> _Source data_:
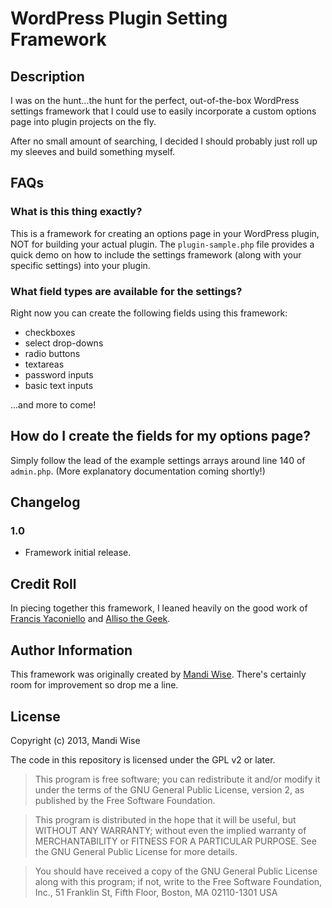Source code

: # WordPress Plugin Setting Framework

## Description

I was on the hunt...the hunt for the perfect, out-of-the-box WordPress settings framework that I could use to easily incorporate a custom options page into plugin projects on the fly.

After no small amount of searching, I decided I should probably just roll up my sleeves and build something myself.

## FAQs

### What is this thing exactly?

This is a framework for creating an options page in your WordPress plugin, NOT for building your actual plugin. The `plugin-sample.php` file provides a quick demo on how to include the settings framework (along with your specific settings) into your plugin.

### What field types are available for the settings?

Right now you can create the following fields using this framework:

* checkboxes
* select drop-downs
* radio buttons
* textareas
* password inputs
* basic text inputs

...and more to come!

## How do I create the fields for my options page?

Simply follow the lead of the example settings arrays around line 140 of `admin.php`. (More explanatory documentation coming shortly!)

## Changelog

### 1.0
* Framework initial release.

## Credit Roll

In piecing together this framework, I leaned heavily on the good work of [Francis Yaconiello](http://www.yaconiello.com/blog/how-to-handle-wordpress-settings/) and [Alliso the Geek](http://alisothegeek.com/2011/01/wordpress-settings-api-tutorial-1/).

## Author Information

This framework was originally created by [Mandi Wise](http://mandiwise.com/). There's certainly room for improvement so drop me a line.

## License

Copyright (c) 2013, Mandi Wise

The code in this repository is licensed under the GPL v2 or later.

> This program is free software; you can redistribute it and/or modify it under the terms of the GNU General Public License, version 2, as published by the Free Software Foundation.

> This program is distributed in the hope that it will be useful, but WITHOUT ANY WARRANTY; without even the implied warranty of MERCHANTABILITY or FITNESS FOR A PARTICULAR PURPOSE.  See the GNU General Public License for more details.

> You should have received a copy of the GNU General Public License along with this program; if not, write to the Free Software Foundation, Inc., 51 Franklin St, Fifth Floor, Boston, MA  02110-1301  USA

> _Required work_:
Reproduce the listing exactly, images omitted.

> _Solved exercise_:
Source code

: # WordPress Plugin Setting Framework

## Description

I was on the hunt...the hunt for the perfect, out-of-the-box WordPress settings framework that I could use to easily incorporate a custom options page into plugin projects on the fly.

After no small amount of searching, I decided I should probably just roll up my sleeves and build something myself.

## FAQs

### What is this thing exactly?

This is a framework for creating an options page in your WordPress plugin, NOT for building your actual plugin. The `plugin-sample.php` file provides a quick demo on how to include the settings framework (along with your specific settings) into your plugin.

### What field types are available for the settings?

Right now you can create the following fields using this framework:

* checkboxes
* select drop-downs
* radio buttons
* textareas
* password inputs
* basic text inputs

...and more to come!

## How do I create the fields for my options page?

Simply follow the lead of the example settings arrays around line 140 of `admin.php`. (More explanatory documentation coming shortly!)

## Changelog

### 1.0
* Framework initial release.

## Credit Roll

In piecing together this framework, I leaned heavily on the good work of [Francis Yaconiello](http://www.yaconiello.com/blog/how-to-handle-wordpress-settings/) and [Alliso the Geek](http://alisothegeek.com/2011/01/wordpress-settings-api-tutorial-1/).

## Author Information

This framework was originally created by [Mandi Wise](http://mandiwise.com/). There's certainly room for improvement so drop me a line.

## License

Copyright (c) 2013, Mandi Wise

The code in this repository is licensed under the GPL v2 or later.

> This program is free software; you can redistribute it and/or modify it under the terms of the GNU General Public License, version 2, as published by the Free Software Foundation.

> This program is distributed in the hope that it will be useful, but WITHOUT ANY WARRANTY; without even the implied warranty of MERCHANTABILITY or FITNESS FOR A PARTICULAR PURPOSE.  See the GNU General Public License for more details.

> You should have received a copy of the GNU General Public License along with this program; if not, write to the Free Software Foundation, Inc., 51 Franklin St, Fifth Floor, Boston, MA  02110-1301  USA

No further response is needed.